Chapitre 10. Les premiers pasteurs nomades et sédentaires de la Palmyrène

10.1 Introduction

Les sites d’El Kowm 2 et de Qdeir 1 partagent le même cadre chronologique, le PPNB final, et appartiennent à une même ensemble culturel distribué dans la région du Moyen Euphrate, en Djéziré et sur la côte levantine, et dont l’économie est basée principalement sur l’élevage et l’agriculture (Cauvin, 1990a). La particularité première des communautés de la cuvette d’El Kowm, comme celles qui sont apparues à peu près à la même époque dans le Désert noir et l’oasis d’Azraq en Jordanie (Garrard et al., 1987 ; Betts et al., 1990), est d’avoir choisi de vivre dans un milieu aux fortes contraintes climatiques et environnementales, le désert, qui était jusqu’alors pratiquement inoccupé depuis le début du Néolithique précéramique. Les deux sites ont de l’eau permanente grâce à la présence de sources artésiennes. Ce sont donc tous deux des oasis où une vie sédentaire pouvait être en principe menée. Pourtant, d’après l’étude des vestiges architecturaux et des activités qui s’y déroulaient (Aurenche et Cauvin, 1982 ; Cauvin, 1990a ; Stordeur, 1993, 2000b ; Stordeur et Wattez, 1998), ces implantations reflètent des modes différents d’occupation de la steppe aride : un village sédentaire à El Kowm 2 et un campement nomade à Qdeir 1.

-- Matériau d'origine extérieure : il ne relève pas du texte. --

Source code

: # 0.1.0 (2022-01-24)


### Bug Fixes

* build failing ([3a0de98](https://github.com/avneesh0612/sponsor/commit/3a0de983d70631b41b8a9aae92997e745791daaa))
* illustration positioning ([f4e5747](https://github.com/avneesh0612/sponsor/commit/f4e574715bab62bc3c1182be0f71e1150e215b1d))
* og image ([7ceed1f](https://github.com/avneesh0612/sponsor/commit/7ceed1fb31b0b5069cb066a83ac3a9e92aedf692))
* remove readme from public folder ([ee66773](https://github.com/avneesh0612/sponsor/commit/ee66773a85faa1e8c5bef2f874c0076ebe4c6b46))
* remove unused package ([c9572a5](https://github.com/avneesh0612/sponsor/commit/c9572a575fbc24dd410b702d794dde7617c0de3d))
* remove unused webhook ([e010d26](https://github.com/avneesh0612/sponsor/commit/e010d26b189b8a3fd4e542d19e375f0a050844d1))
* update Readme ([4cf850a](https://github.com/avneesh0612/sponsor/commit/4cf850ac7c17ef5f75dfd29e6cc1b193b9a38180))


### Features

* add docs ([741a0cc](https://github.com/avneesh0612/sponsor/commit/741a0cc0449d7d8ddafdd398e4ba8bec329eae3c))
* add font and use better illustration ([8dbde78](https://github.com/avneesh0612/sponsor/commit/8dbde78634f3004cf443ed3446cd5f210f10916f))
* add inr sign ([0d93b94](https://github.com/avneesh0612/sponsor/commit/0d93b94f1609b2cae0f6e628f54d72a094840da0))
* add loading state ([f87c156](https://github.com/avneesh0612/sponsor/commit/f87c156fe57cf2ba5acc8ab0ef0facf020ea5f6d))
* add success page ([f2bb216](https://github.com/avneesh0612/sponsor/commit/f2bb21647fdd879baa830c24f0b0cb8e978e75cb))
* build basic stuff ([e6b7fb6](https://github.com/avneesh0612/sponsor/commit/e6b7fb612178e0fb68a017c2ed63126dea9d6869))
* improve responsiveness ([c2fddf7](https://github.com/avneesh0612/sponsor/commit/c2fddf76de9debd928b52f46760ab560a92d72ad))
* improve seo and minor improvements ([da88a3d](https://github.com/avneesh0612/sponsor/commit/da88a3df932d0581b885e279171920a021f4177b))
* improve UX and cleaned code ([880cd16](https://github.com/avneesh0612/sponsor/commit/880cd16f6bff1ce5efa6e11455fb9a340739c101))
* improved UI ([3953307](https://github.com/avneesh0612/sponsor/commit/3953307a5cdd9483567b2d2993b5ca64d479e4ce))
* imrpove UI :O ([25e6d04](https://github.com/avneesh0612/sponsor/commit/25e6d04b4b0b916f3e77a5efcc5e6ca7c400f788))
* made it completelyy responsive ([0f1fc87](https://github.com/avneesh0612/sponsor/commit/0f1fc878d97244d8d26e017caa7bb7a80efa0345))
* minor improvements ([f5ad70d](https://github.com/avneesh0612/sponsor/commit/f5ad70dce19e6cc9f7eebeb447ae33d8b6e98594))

Les points communs sont pourtant nombreux aussi bien du point de vue culturel, comme nous l’avons rappelé au début, que technologique. La céramique y est absente, contrairement aux villages voisins de la vallée de l’Euphrate, et est suppléée par la production de récipients en plâtre ou en chaux. Ces matériaux sont par ailleurs utilisés dans l’architecture (enduits des murs, sols, etc.). D’autres ressemblances se retrouvent dans les modes de construction, ainsi que dans le débitage du silex et certaines traditions techniques (Cauvin, 1990a ; Stordeur, 1993). D’un autre côté, le contexte et les données archéologiques indiquent bel et bien des modes de vie différents. A El Kowm 2, une petite société agropastorale a marqué son histoire à travers les habitations et les aménagements domestiques qui ont été bâtis, agrandis, démolis puis reconstruits à nouveau parfois sur les mêmes emplacements. Sur le site de Qdeir 1, les traces d’architecture sont sporadiques et les vestiges paraissent au contraire refléter des visites, des occupations temporaires destinées à quelques activités spécialisées parmi lesquelles la taille du silex prédomine, avec l’élevage et la chasse. Qu’il y ait ou non des éléments fixes, le campement est remonté à chaque occupation annuelle. Chaque occupation est un nouvel événement, dans une grande mesure indépendant des évènements précédents (cf. Cribb, 1991). Il convient d’ajouter qu’aux dires des Bédouins qui vivent actuellement dans la région, les alentours de Qdeir offrent des pâturages de meilleure qualité que ceux d’El Kowm (Stordeur, 1993). Il serait délicat d’affirmer que c’était aussi le cas au Néolithique, mais cela est très probable s’il s’agit essentiellement d’une question de caractéristiques édaphiques. Cet avantage aurait pu être l’une des raisons d’attraction de la localité, avec la proximité des gîtes de silex, pour des groupes nomades ou semi-nomades.

Nous allons ici réexaminer et comparer les éléments que nous avons recueillis sur le système de subsistance de Qdeir 1 et El Kowm 2 afin de tenter de comprendre les différentes stratégies d’adaptation qui ont permis à ces communautés de vivre dans ce même milieu contraignant.